▼

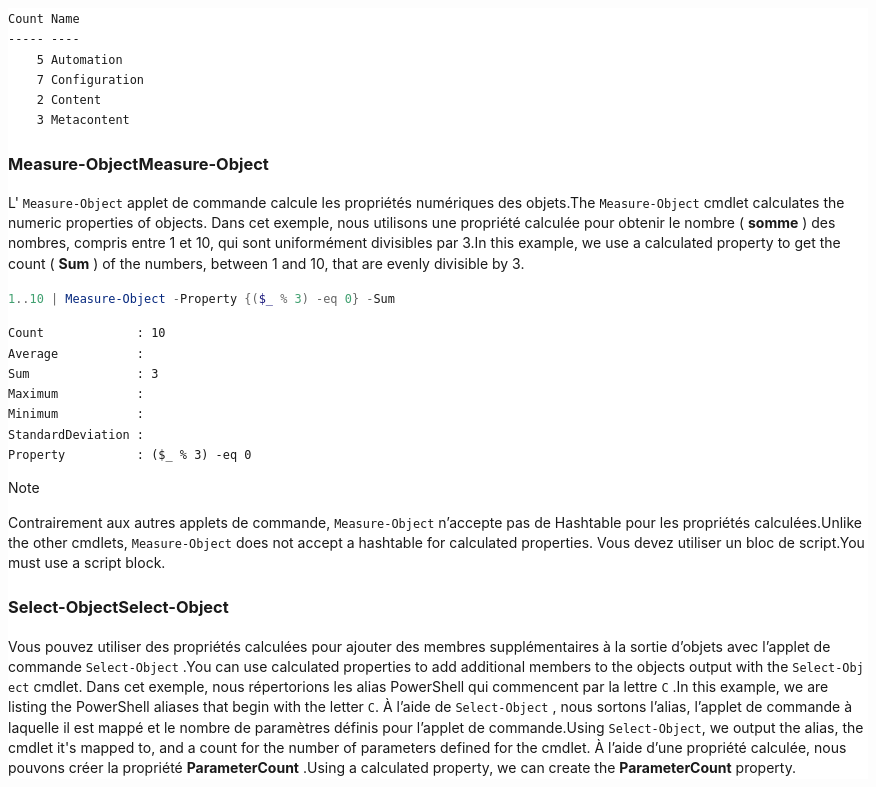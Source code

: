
 ```Output
Count Name
----- ----
    5 Automation
    7 Configuration
    2 Content
    3 Metacontent
```

### <a name="measure-object"></a><span data-ttu-id="b3d53-176">Measure-Object</span><span class="sxs-lookup"><span data-stu-id="b3d53-176">Measure-Object</span></span>

<span data-ttu-id="b3d53-177">L' `Measure-Object` applet de commande calcule les propriétés numériques des objets.</span><span class="sxs-lookup"><span data-stu-id="b3d53-177">The `Measure-Object` cmdlet calculates the numeric properties of objects.</span></span> <span data-ttu-id="b3d53-178">Dans cet exemple, nous utilisons une propriété calculée pour obtenir le nombre ( **somme** ) des nombres, compris entre 1 et 10, qui sont uniformément divisibles par 3.</span><span class="sxs-lookup"><span data-stu-id="b3d53-178">In this example, we use a calculated property to get the count ( **Sum** ) of the numbers, between 1 and 10, that are evenly divisible by 3.</span></span>

```powershell
1..10 | Measure-Object -Property {($_ % 3) -eq 0} -Sum
```

```Output
Count             : 10
Average           :
Sum               : 3
Maximum           :
Minimum           :
StandardDeviation :
Property          : ($_ % 3) -eq 0
```

> [!NOTE]
> <span data-ttu-id="b3d53-179">Contrairement aux autres applets de commande, `Measure-Object` n’accepte pas de Hashtable pour les propriétés calculées.</span><span class="sxs-lookup"><span data-stu-id="b3d53-179">Unlike the other cmdlets, `Measure-Object` does not accept a hashtable for calculated properties.</span></span> <span data-ttu-id="b3d53-180">Vous devez utiliser un bloc de script.</span><span class="sxs-lookup"><span data-stu-id="b3d53-180">You must use a script block.</span></span>

### <a name="select-object"></a><span data-ttu-id="b3d53-181">Select-Object</span><span class="sxs-lookup"><span data-stu-id="b3d53-181">Select-Object</span></span>

<span data-ttu-id="b3d53-182">Vous pouvez utiliser des propriétés calculées pour ajouter des membres supplémentaires à la sortie d’objets avec l’applet de commande `Select-Object` .</span><span class="sxs-lookup"><span data-stu-id="b3d53-182">You can use calculated properties to add additional members to the objects output with the `Select-Object` cmdlet.</span></span> <span data-ttu-id="b3d53-183">Dans cet exemple, nous répertorions les alias PowerShell qui commencent par la lettre `C` .</span><span class="sxs-lookup"><span data-stu-id="b3d53-183">In this example, we are listing the PowerShell aliases that begin with the letter `C`.</span></span> <span data-ttu-id="b3d53-184">À l’aide de `Select-Object` , nous sortons l’alias, l’applet de commande à laquelle il est mappé et le nombre de paramètres définis pour l’applet de commande.</span><span class="sxs-lookup"><span data-stu-id="b3d53-184">Using `Select-Object`, we output the alias, the cmdlet it's mapped to, and a count for the number of parameters defined for the cmdlet.</span></span> <span data-ttu-id="b3d53-185">À l’aide d’une propriété calculée, nous pouvons créer la propriété **ParameterCount** .</span><span class="sxs-lookup"><span data-stu-id="b3d53-185">Using a calculated property, we can create the **ParameterCount** property.</span></span>
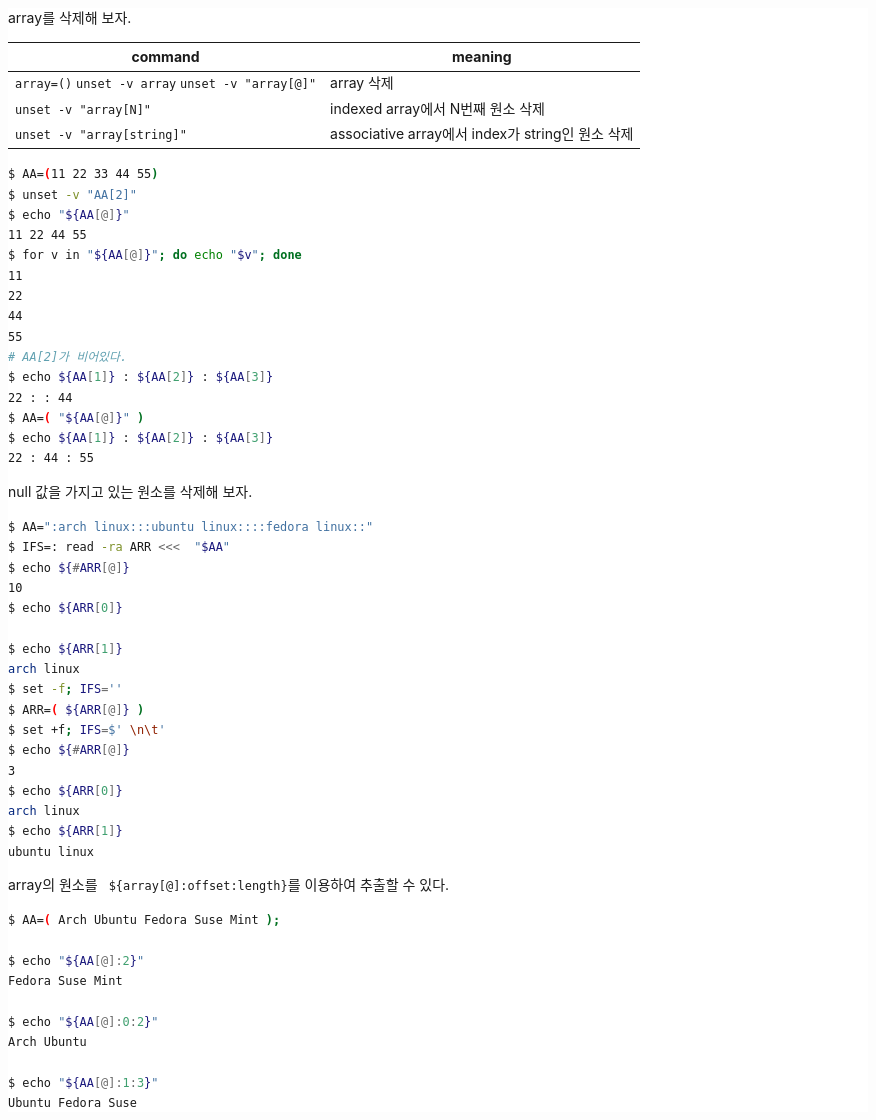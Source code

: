 array를 삭제해 보자.

| command                                           | meaning                                  |
| ------------------------------------------------- | ---------------------------------------- |
| `array=()` `unset -v array` `unset -v "array[@]"` | array 삭제                                 |
| `unset -v "array[N]"`                             | indexed array에서 N번째 원소 삭제                |
| `unset -v "array[string]"`                        | associative array에서 index가 string인 원소 삭제 |

```bash
$ AA=(11 22 33 44 55)
$ unset -v "AA[2]"
$ echo "${AA[@]}"
11 22 44 55
$ for v in "${AA[@]}"; do echo "$v"; done  
11
22
44         
55
# AA[2]가 비어있다.
$ echo ${AA[1]} : ${AA[2]} : ${AA[3]}
22 : : 44
$ AA=( "${AA[@]}" )
$ echo ${AA[1]} : ${AA[2]} : ${AA[3]}
22 : 44 : 55
```

null 값을 가지고 있는 원소를 삭제해 보자.

```bash
$ AA=":arch linux:::ubuntu linux::::fedora linux::"
$ IFS=: read -ra ARR <<<  "$AA"
$ echo ${#ARR[@]}
10
$ echo ${ARR[0]}

$ echo ${ARR[1]}
arch linux
$ set -f; IFS=''
$ ARR=( ${ARR[@]} ) 
$ set +f; IFS=$' \n\t'
$ echo ${#ARR[@]}
3
$ echo ${ARR[0]}
arch linux
$ echo ${ARR[1]}
ubuntu linux
```

array의 원소를 ` ${array[@]:offset:length}`를 이용하여 추출할 수 있다.

```bash
$ AA=( Arch Ubuntu Fedora Suse Mint );

$ echo "${AA[@]:2}"
Fedora Suse Mint

$ echo "${AA[@]:0:2}"
Arch Ubuntu

$ echo "${AA[@]:1:3}"
Ubuntu Fedora Suse
```
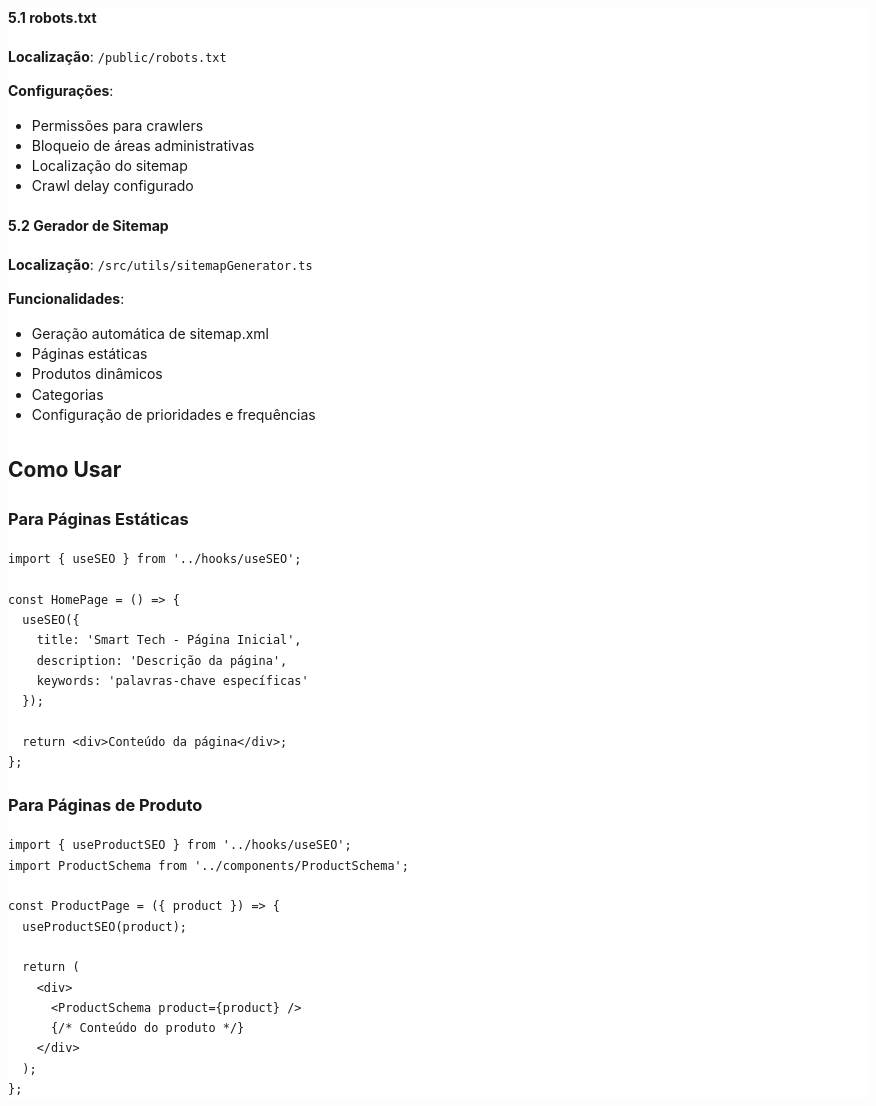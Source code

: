 #### 5.1 robots.txt

**Localização**: `/public/robots.txt`

**Configurações**:
- Permissões para crawlers
- Bloqueio de áreas administrativas
- Localização do sitemap
- Crawl delay configurado

#### 5.2 Gerador de Sitemap

**Localização**: `/src/utils/sitemapGenerator.ts`

**Funcionalidades**:
- Geração automática de sitemap.xml
- Páginas estáticas
- Produtos dinâmicos
- Categorias
- Configuração de prioridades e frequências

## Como Usar

### Para Páginas Estáticas

```tsx
import { useSEO } from '../hooks/useSEO';

const HomePage = () => {
  useSEO({
    title: 'Smart Tech - Página Inicial',
    description: 'Descrição da página',
    keywords: 'palavras-chave específicas'
  });

  return <div>Conteúdo da página</div>;
};
```

### Para Páginas de Produto

```tsx
import { useProductSEO } from '../hooks/useSEO';
import ProductSchema from '../components/ProductSchema';

const ProductPage = ({ product }) => {
  useProductSEO(product);

  return (
    <div>
      <ProductSchema product={product} />
      {/* Conteúdo do produto */}
    </div>
  );
};
```
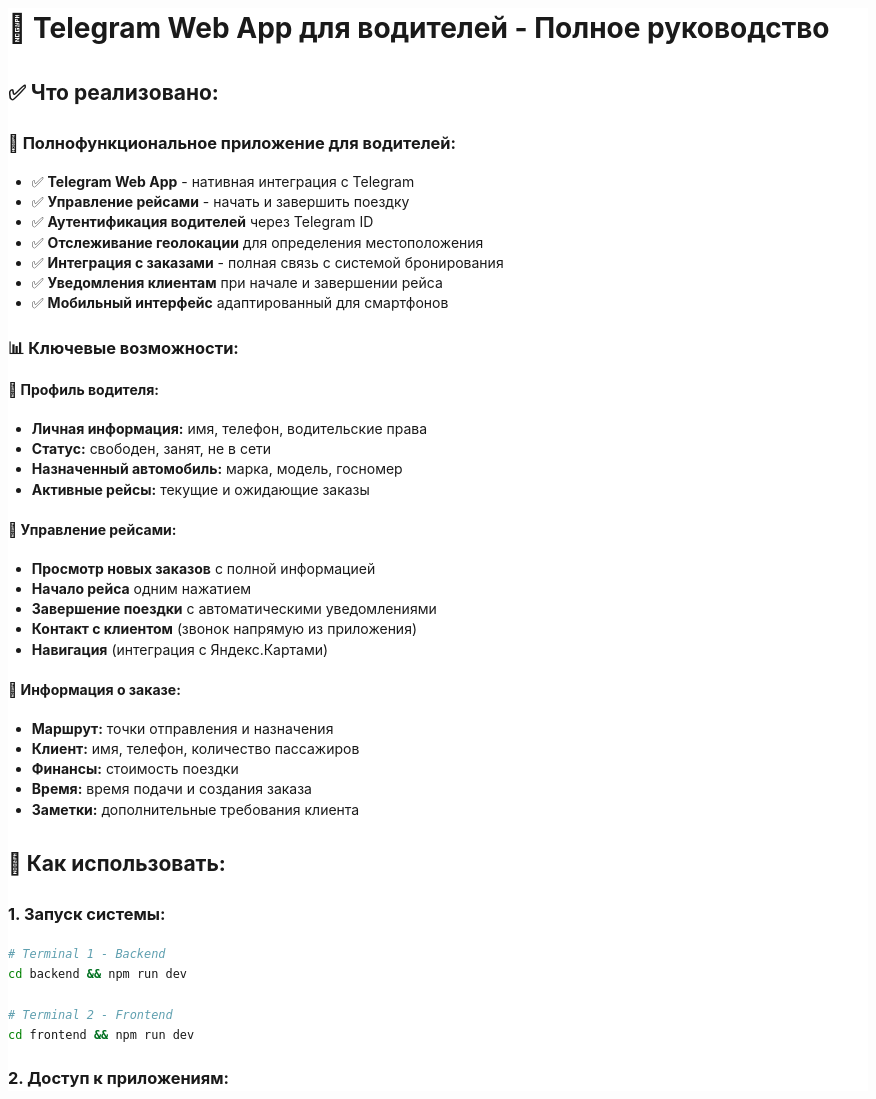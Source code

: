 # 📱 Telegram Web App для водителей - Полное руководство

## ✅ Что реализовано:

### 🚗 **Полнофункциональное приложение для водителей:**
- ✅ **Telegram Web App** - нативная интеграция с Telegram
- ✅ **Управление рейсами** - начать и завершить поездку
- ✅ **Аутентификация водителей** через Telegram ID  
- ✅ **Отслеживание геолокации** для определения местоположения
- ✅ **Интеграция с заказами** - полная связь с системой бронирования
- ✅ **Уведомления клиентам** при начале и завершении рейса
- ✅ **Мобильный интерфейс** адаптированный для смартфонов

### 📊 **Ключевые возможности:**

#### **👤 Профиль водителя:**
- **Личная информация:** имя, телефон, водительские права
- **Статус:** свободен, занят, не в сети  
- **Назначенный автомобиль:** марка, модель, госномер
- **Активные рейсы:** текущие и ожидающие заказы

#### **🚀 Управление рейсами:**
- **Просмотр новых заказов** с полной информацией
- **Начало рейса** одним нажатием
- **Завершение поездки** с автоматическими уведомлениями
- **Контакт с клиентом** (звонок напрямую из приложения)
- **Навигация** (интеграция с Яндекс.Картами)

#### **📍 Информация о заказе:**
- **Маршрут:** точки отправления и назначения
- **Клиент:** имя, телефон, количество пассажиров
- **Финансы:** стоимость поездки
- **Время:** время подачи и создания заказа
- **Заметки:** дополнительные требования клиента

## 🚀 Как использовать:

### 1. **Запуск системы:**
```bash
# Terminal 1 - Backend
cd backend && npm run dev

# Terminal 2 - Frontend  
cd frontend && npm run dev
```

### 2. **Доступ к приложениям:**
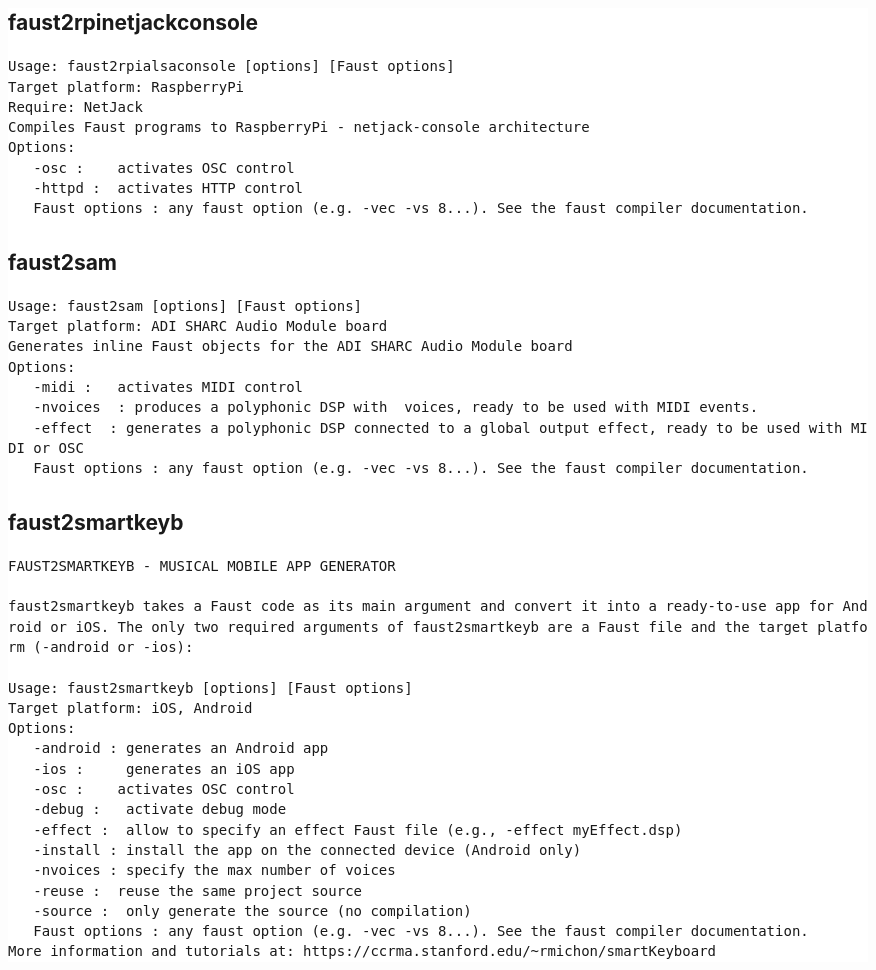 
##  faust2rpinetjackconsole
<pre class=faust-tools>
Usage: faust2rpialsaconsole [options] [Faust options] <file.dsp>
Target platform: RaspberryPi
Require: NetJack
Compiles Faust programs to RaspberryPi - netjack-console architecture
Options:
   -osc :    activates OSC control
   -httpd :  activates HTTP control
   Faust options : any faust option (e.g. -vec -vs 8...). See the faust compiler documentation.
</pre>


##  faust2sam
<pre class=faust-tools>
Usage: faust2sam [options] [Faust options] <file.dsp>
Target platform: ADI SHARC Audio Module board
Generates inline Faust objects for the ADI SHARC Audio Module board
Options:
   -midi :   activates MIDI control
   -nvoices <num> : produces a polyphonic DSP with <num> voices, ready to be used with MIDI events.
   -effect <effect.dsp> : generates a polyphonic DSP connected to a global output effect, ready to be used with MIDI or OSC
   Faust options : any faust option (e.g. -vec -vs 8...). See the faust compiler documentation.
</pre>


##  faust2smartkeyb
<pre class=faust-tools>
FAUST2SMARTKEYB - MUSICAL MOBILE APP GENERATOR

faust2smartkeyb takes a Faust code as its main argument and convert it into a ready-to-use app for Android or iOS. The only two required arguments of faust2smartkeyb are a Faust file and the target platform (-android or -ios):

Usage: faust2smartkeyb [options] [Faust options] <file.dsp>
Target platform: iOS, Android
Options:
   -android : generates an Android app
   -ios :     generates an iOS app
   -osc :    activates OSC control
   -debug :   activate debug mode
   -effect :  allow to specify an effect Faust file (e.g., -effect myEffect.dsp)
   -install : install the app on the connected device (Android only)
   -nvoices : specify the max number of voices
   -reuse :  reuse the same project source
   -source :  only generate the source (no compilation)
   Faust options : any faust option (e.g. -vec -vs 8...). See the faust compiler documentation.
More information and tutorials at: https://ccrma.stanford.edu/~rmichon/smartKeyboard
</pre>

▲

_What the exercise asks_
Copy each line of the preceding material that contains "const".

_Expected answer_
const HomePage = () => {
const ProductPage = ({ product }) => {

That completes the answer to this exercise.